Ensina-nos Sérgio Cruz Arenhart[56] que:

A idéia da reserva do possível surge com Peter Häberle, na década de 70, tendo sido acolhida pela Corte Constitucional alemã. É sempre lembrada, no particular, a decisão do caso numerus clausus, a respeito do direito de acesso às vagas em universidades alemãs ("numerus-clausus Entscheidung", BverfGE n. 33, 303 (333)), em que aquele tribunal considerou que as prestações que o cidadão pode exigir do Estado estão condicionadas aos limites do razoável. Desde então, entende a Corte Constitucional Federal alemã que os direitos sociais de prestação positiva somente são exigíveis do Estado segundo os limites da possibilidade, ou seja, "daquilo que o indivíduo, de maneira racional, pode esperar da sociedade", correspondente, ao menos, ao "direito mínimo de existência" – evidente concreção do princípio da dignidade da pessoa humana.

Deveras, há de se admitir que a cláusula da reserva do possível constitui um limite – mas não um óbice – à atuação judicial  na seara das Políticas Públicas.

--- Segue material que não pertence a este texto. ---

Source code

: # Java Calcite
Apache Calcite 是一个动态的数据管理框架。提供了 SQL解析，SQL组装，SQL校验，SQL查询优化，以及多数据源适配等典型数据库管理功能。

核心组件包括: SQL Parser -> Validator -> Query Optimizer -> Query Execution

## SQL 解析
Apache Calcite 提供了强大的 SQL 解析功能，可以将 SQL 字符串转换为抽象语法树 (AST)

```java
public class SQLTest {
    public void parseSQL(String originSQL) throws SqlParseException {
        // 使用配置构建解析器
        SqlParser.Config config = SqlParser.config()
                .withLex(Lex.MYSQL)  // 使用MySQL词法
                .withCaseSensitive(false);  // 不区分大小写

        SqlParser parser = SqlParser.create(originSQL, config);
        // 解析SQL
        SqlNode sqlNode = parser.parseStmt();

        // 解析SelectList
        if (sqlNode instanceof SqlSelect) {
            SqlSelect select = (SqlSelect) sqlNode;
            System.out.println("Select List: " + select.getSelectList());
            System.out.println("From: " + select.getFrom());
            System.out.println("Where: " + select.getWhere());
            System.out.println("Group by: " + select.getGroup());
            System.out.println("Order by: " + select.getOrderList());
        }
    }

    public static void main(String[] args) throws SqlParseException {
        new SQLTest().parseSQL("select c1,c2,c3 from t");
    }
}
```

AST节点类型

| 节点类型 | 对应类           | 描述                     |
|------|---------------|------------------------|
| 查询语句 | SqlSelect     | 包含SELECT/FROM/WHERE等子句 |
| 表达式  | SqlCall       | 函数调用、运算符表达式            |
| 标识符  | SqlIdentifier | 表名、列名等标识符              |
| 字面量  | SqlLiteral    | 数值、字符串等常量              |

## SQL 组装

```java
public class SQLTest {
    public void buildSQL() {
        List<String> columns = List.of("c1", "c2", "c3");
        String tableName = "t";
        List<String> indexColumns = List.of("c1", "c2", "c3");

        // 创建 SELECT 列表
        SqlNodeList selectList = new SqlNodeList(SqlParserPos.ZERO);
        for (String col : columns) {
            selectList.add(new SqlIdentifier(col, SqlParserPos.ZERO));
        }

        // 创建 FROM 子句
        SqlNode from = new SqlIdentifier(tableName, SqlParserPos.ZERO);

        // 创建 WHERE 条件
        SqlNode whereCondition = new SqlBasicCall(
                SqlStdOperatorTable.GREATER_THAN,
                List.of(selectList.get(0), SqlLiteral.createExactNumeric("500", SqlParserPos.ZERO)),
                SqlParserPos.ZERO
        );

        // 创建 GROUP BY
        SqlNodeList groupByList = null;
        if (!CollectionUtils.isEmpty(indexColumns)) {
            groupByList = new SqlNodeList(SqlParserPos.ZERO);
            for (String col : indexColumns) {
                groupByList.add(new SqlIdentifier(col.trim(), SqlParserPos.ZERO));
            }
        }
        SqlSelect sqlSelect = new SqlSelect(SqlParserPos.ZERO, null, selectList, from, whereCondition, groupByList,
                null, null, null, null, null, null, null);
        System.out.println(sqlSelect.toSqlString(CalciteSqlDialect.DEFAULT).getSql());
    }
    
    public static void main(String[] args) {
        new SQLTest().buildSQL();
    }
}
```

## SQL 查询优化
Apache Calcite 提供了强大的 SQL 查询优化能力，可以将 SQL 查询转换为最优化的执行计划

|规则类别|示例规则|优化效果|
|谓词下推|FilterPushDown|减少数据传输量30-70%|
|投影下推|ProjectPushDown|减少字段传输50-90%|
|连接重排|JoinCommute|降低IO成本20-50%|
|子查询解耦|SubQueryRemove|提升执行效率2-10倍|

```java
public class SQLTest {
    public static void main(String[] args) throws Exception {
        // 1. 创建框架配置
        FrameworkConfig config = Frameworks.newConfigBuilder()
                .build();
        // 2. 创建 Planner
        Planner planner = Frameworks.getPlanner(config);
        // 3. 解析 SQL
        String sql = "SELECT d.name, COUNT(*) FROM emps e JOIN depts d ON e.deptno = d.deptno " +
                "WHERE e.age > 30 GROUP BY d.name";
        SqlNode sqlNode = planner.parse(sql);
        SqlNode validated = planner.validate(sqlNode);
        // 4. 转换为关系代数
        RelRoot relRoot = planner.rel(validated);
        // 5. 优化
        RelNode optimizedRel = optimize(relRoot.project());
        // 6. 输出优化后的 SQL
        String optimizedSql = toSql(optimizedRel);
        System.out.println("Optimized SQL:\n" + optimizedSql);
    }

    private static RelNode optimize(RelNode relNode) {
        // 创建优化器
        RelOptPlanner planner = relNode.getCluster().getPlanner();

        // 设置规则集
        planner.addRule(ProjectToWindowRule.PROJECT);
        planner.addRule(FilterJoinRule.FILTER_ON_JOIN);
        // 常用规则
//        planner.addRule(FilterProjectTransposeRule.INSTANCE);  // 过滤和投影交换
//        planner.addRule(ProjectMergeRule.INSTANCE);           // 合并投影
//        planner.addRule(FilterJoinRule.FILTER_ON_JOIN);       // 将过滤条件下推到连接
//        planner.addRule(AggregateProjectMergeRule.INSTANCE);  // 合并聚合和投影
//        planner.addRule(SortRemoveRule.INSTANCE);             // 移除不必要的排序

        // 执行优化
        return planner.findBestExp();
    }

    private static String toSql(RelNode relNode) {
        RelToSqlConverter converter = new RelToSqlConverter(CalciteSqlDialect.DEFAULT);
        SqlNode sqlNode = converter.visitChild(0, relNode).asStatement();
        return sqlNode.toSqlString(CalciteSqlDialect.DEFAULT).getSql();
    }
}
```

Isso porque, estar-se-ia diante de uma decisão fadada à frustração, posto que de nada serviria o magistrado impor ao Estado determinada prestação fática, sem que este pudesse cumprir a decisão judicial por lhe carecer recursos financeiros para tanto[57].

É que a teoria da reserva do possível alicerça-se na constatação de que os direitos fundamentais, mormente aqueles de cunho social, exigem – para sua implementação – um conjunto de medidas positivas por parte do Poder Público. Tais medidas implicam custos orçamentários, dependendo, em última análise, de uma conjuntura econômica favorável para serem levados a efeito. Disso decorre que os órgãos jurisdicionais, quando submetidos à apreciação de demandas em que se postula do Estado direitos prestacionais, não podem ignorar a problemática da disponibilidade fática de recursos[58].

 No entanto, em que pese as considerações importantes acima, é de se ter em vista que a limitação imposta pela cláusula da reserva do possível não se reveste de caráter absoluto, de sorte que o próprio Estado se comprometeu a concretizar os direitos e garantias fundamentais e, portanto, considerando que tais políticas muitas vezes revelam a efetivação de garantias previstas na Constituição da República, como direitos fundamentais, a falta de disponibilidade de caixa – ou, o que é mais usual, o uso dos recursos públicos para outro fim – não pode tornar "letra morta" a determinação constitucional, nem permite anular a vinculatividade dos preceitos consagradores de direitos fundamentais para o Poder Público (seja ele o Executivo, seja o Legislativo, seja mesmo o Judiciário)[59].

Ademais, ainda que, em princípio, constitua encargo do Poder Público a opção política sobre a aplicação dos recursos, é bem verdade que se deva questionar até que ponto esses aspectos têm o condão de efetivamente impedir a plena eficácia e realização destes direitos[60].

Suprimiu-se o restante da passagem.